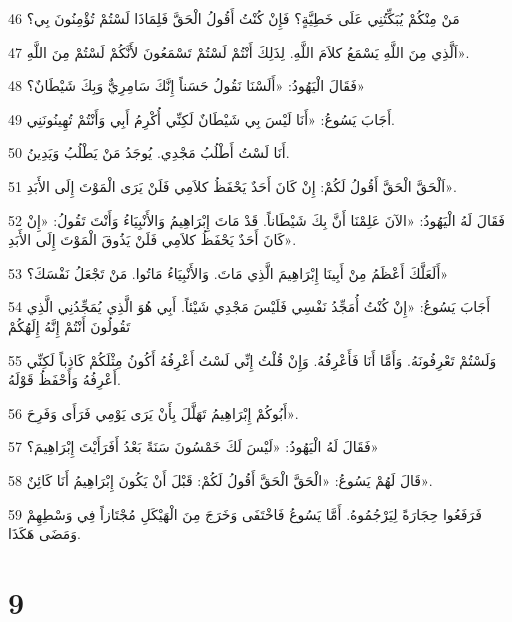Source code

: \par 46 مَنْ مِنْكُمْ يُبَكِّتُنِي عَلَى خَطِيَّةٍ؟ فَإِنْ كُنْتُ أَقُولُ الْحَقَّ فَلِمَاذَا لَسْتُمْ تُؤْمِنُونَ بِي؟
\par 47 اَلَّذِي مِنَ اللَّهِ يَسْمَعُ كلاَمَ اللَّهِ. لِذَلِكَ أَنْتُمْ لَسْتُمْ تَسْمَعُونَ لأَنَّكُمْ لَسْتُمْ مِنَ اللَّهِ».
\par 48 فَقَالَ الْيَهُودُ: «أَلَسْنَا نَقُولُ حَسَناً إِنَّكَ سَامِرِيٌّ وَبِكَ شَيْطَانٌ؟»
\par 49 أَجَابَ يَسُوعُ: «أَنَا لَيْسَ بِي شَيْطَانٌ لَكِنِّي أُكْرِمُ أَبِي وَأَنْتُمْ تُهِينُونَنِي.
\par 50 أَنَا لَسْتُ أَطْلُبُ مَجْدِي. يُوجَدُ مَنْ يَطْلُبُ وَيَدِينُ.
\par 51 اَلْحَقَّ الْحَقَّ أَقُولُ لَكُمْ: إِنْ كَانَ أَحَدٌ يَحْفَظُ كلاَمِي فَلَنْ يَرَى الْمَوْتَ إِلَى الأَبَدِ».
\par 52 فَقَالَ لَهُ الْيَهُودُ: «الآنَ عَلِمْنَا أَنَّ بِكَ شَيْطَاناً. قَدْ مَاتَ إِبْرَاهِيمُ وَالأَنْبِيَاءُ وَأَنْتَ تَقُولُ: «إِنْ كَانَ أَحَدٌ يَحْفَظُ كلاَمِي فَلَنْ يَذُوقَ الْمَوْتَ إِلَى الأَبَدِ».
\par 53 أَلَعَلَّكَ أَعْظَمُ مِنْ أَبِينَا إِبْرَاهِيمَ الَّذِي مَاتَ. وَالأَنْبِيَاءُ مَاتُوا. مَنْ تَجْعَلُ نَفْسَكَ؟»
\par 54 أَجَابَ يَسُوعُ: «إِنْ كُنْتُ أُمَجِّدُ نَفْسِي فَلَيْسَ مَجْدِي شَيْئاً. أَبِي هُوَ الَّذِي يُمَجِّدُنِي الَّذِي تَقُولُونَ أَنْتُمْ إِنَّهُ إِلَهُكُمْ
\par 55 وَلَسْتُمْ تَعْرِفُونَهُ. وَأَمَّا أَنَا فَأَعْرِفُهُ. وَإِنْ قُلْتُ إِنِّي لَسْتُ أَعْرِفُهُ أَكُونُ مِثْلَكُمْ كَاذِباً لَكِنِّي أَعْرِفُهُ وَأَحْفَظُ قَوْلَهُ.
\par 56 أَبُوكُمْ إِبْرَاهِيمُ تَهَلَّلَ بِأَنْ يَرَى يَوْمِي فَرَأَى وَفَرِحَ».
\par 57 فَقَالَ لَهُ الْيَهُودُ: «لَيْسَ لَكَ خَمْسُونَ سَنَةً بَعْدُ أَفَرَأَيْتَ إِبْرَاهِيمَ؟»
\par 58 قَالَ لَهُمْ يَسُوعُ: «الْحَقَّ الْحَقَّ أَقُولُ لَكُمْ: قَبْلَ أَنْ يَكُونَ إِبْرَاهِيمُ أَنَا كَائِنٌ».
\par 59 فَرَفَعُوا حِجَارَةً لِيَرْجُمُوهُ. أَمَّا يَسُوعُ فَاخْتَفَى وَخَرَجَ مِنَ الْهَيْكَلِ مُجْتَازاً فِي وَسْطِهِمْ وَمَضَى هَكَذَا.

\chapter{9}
- - -
### What is required:
The whole listing above is to be printed again exactly; pictures stay out of it.

### Exercise response:
Source code

: \par 46 مَنْ مِنْكُمْ يُبَكِّتُنِي عَلَى خَطِيَّةٍ؟ فَإِنْ كُنْتُ أَقُولُ الْحَقَّ فَلِمَاذَا لَسْتُمْ تُؤْمِنُونَ بِي؟
\par 47 اَلَّذِي مِنَ اللَّهِ يَسْمَعُ كلاَمَ اللَّهِ. لِذَلِكَ أَنْتُمْ لَسْتُمْ تَسْمَعُونَ لأَنَّكُمْ لَسْتُمْ مِنَ اللَّهِ».
\par 48 فَقَالَ الْيَهُودُ: «أَلَسْنَا نَقُولُ حَسَناً إِنَّكَ سَامِرِيٌّ وَبِكَ شَيْطَانٌ؟»
\par 49 أَجَابَ يَسُوعُ: «أَنَا لَيْسَ بِي شَيْطَانٌ لَكِنِّي أُكْرِمُ أَبِي وَأَنْتُمْ تُهِينُونَنِي.
\par 50 أَنَا لَسْتُ أَطْلُبُ مَجْدِي. يُوجَدُ مَنْ يَطْلُبُ وَيَدِينُ.
\par 51 اَلْحَقَّ الْحَقَّ أَقُولُ لَكُمْ: إِنْ كَانَ أَحَدٌ يَحْفَظُ كلاَمِي فَلَنْ يَرَى الْمَوْتَ إِلَى الأَبَدِ».
\par 52 فَقَالَ لَهُ الْيَهُودُ: «الآنَ عَلِمْنَا أَنَّ بِكَ شَيْطَاناً. قَدْ مَاتَ إِبْرَاهِيمُ وَالأَنْبِيَاءُ وَأَنْتَ تَقُولُ: «إِنْ كَانَ أَحَدٌ يَحْفَظُ كلاَمِي فَلَنْ يَذُوقَ الْمَوْتَ إِلَى الأَبَدِ».
\par 53 أَلَعَلَّكَ أَعْظَمُ مِنْ أَبِينَا إِبْرَاهِيمَ الَّذِي مَاتَ. وَالأَنْبِيَاءُ مَاتُوا. مَنْ تَجْعَلُ نَفْسَكَ؟»
\par 54 أَجَابَ يَسُوعُ: «إِنْ كُنْتُ أُمَجِّدُ نَفْسِي فَلَيْسَ مَجْدِي شَيْئاً. أَبِي هُوَ الَّذِي يُمَجِّدُنِي الَّذِي تَقُولُونَ أَنْتُمْ إِنَّهُ إِلَهُكُمْ
\par 55 وَلَسْتُمْ تَعْرِفُونَهُ. وَأَمَّا أَنَا فَأَعْرِفُهُ. وَإِنْ قُلْتُ إِنِّي لَسْتُ أَعْرِفُهُ أَكُونُ مِثْلَكُمْ كَاذِباً لَكِنِّي أَعْرِفُهُ وَأَحْفَظُ قَوْلَهُ.
\par 56 أَبُوكُمْ إِبْرَاهِيمُ تَهَلَّلَ بِأَنْ يَرَى يَوْمِي فَرَأَى وَفَرِحَ».
\par 57 فَقَالَ لَهُ الْيَهُودُ: «لَيْسَ لَكَ خَمْسُونَ سَنَةً بَعْدُ أَفَرَأَيْتَ إِبْرَاهِيمَ؟»
\par 58 قَالَ لَهُمْ يَسُوعُ: «الْحَقَّ الْحَقَّ أَقُولُ لَكُمْ: قَبْلَ أَنْ يَكُونَ إِبْرَاهِيمُ أَنَا كَائِنٌ».
\par 59 فَرَفَعُوا حِجَارَةً لِيَرْجُمُوهُ. أَمَّا يَسُوعُ فَاخْتَفَى وَخَرَجَ مِنَ الْهَيْكَلِ مُجْتَازاً فِي وَسْطِهِمْ وَمَضَى هَكَذَا.

\chapter{9}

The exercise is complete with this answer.